* [To do]
With the pictures left out, restate every entry word for word.
--- START ---
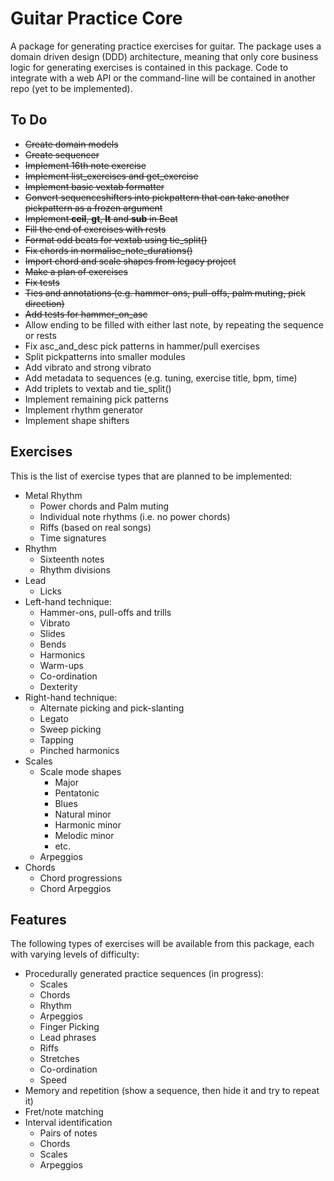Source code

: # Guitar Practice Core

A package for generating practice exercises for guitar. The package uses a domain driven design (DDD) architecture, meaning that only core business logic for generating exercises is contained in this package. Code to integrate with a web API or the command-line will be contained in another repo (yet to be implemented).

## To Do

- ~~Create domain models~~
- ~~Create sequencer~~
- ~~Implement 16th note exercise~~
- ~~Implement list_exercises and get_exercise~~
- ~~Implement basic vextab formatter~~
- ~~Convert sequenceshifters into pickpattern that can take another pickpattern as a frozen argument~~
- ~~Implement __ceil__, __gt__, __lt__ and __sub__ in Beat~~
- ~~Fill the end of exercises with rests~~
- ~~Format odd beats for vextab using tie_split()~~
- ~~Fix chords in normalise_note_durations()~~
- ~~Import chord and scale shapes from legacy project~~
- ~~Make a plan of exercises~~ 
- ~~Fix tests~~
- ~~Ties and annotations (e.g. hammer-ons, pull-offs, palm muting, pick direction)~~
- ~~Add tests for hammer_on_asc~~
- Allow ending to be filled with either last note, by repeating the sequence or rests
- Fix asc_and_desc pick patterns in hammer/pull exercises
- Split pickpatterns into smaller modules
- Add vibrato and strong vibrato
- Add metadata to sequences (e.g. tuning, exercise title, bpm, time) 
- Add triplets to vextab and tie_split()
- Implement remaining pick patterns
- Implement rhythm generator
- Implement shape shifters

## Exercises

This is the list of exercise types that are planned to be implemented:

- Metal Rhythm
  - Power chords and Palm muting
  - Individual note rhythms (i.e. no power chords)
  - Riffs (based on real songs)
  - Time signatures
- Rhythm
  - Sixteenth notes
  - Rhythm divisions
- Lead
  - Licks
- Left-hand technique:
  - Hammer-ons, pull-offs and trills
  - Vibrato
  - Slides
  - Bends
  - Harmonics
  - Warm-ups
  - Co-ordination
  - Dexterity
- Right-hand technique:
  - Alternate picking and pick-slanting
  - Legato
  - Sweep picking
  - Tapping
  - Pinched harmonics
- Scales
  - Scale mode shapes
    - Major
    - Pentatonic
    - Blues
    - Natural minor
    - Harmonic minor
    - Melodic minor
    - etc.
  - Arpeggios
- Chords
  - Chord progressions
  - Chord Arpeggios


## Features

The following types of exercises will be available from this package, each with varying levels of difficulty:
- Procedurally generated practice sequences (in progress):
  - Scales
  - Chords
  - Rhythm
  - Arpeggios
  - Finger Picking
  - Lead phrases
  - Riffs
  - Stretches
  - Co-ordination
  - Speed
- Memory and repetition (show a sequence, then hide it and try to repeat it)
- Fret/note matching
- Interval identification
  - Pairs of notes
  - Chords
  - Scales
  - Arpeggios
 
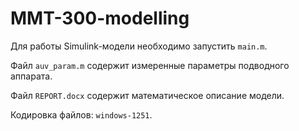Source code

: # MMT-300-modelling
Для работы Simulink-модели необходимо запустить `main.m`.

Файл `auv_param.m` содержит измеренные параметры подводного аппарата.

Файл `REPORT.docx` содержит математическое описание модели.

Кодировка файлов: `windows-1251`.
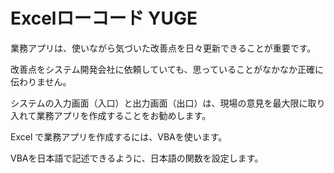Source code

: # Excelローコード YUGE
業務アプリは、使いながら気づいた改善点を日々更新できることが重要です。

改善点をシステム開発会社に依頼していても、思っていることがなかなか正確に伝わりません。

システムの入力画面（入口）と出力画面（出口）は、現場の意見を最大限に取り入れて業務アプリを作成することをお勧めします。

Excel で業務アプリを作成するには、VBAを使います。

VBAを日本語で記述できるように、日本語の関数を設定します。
--- END ---
* [Solution to this problem]
Source code

: # Guitar Practice Core

A package for generating practice exercises for guitar. The package uses a domain driven design (DDD) architecture, meaning that only core business logic for generating exercises is contained in this package. Code to integrate with a web API or the command-line will be contained in another repo (yet to be implemented).

## To Do

- ~~Create domain models~~
- ~~Create sequencer~~
- ~~Implement 16th note exercise~~
- ~~Implement list_exercises and get_exercise~~
- ~~Implement basic vextab formatter~~
- ~~Convert sequenceshifters into pickpattern that can take another pickpattern as a frozen argument~~
- ~~Implement __ceil__, __gt__, __lt__ and __sub__ in Beat~~
- ~~Fill the end of exercises with rests~~
- ~~Format odd beats for vextab using tie_split()~~
- ~~Fix chords in normalise_note_durations()~~
- ~~Import chord and scale shapes from legacy project~~
- ~~Make a plan of exercises~~ 
- ~~Fix tests~~
- ~~Ties and annotations (e.g. hammer-ons, pull-offs, palm muting, pick direction)~~
- ~~Add tests for hammer_on_asc~~
- Allow ending to be filled with either last note, by repeating the sequence or rests
- Fix asc_and_desc pick patterns in hammer/pull exercises
- Split pickpatterns into smaller modules
- Add vibrato and strong vibrato
- Add metadata to sequences (e.g. tuning, exercise title, bpm, time) 
- Add triplets to vextab and tie_split()
- Implement remaining pick patterns
- Implement rhythm generator
- Implement shape shifters

## Exercises

This is the list of exercise types that are planned to be implemented:

- Metal Rhythm
  - Power chords and Palm muting
  - Individual note rhythms (i.e. no power chords)
  - Riffs (based on real songs)
  - Time signatures
- Rhythm
  - Sixteenth notes
  - Rhythm divisions
- Lead
  - Licks
- Left-hand technique:
  - Hammer-ons, pull-offs and trills
  - Vibrato
  - Slides
  - Bends
  - Harmonics
  - Warm-ups
  - Co-ordination
  - Dexterity
- Right-hand technique:
  - Alternate picking and pick-slanting
  - Legato
  - Sweep picking
  - Tapping
  - Pinched harmonics
- Scales
  - Scale mode shapes
    - Major
    - Pentatonic
    - Blues
    - Natural minor
    - Harmonic minor
    - Melodic minor
    - etc.
  - Arpeggios
- Chords
  - Chord progressions
  - Chord Arpeggios


## Features

The following types of exercises will be available from this package, each with varying levels of difficulty:
- Procedurally generated practice sequences (in progress):
  - Scales
  - Chords
  - Rhythm
  - Arpeggios
  - Finger Picking
  - Lead phrases
  - Riffs
  - Stretches
  - Co-ordination
  - Speed
- Memory and repetition (show a sequence, then hide it and try to repeat it)
- Fret/note matching
- Interval identification
  - Pairs of notes
  - Chords
  - Scales
  - Arpeggios
 
Source code

: # MMT-300-modelling
Для работы Simulink-модели необходимо запустить `main.m`.

Файл `auv_param.m` содержит измеренные параметры подводного аппарата.

Файл `REPORT.docx` содержит математическое описание модели.

Кодировка файлов: `windows-1251`.
Source code

: # Excelローコード YUGE
業務アプリは、使いながら気づいた改善点を日々更新できることが重要です。

改善点をシステム開発会社に依頼していても、思っていることがなかなか正確に伝わりません。

システムの入力画面（入口）と出力画面（出口）は、現場の意見を最大限に取り入れて業務アプリを作成することをお勧めします。

Excel で業務アプリを作成するには、VBAを使います。

VBAを日本語で記述できるように、日本語の関数を設定します。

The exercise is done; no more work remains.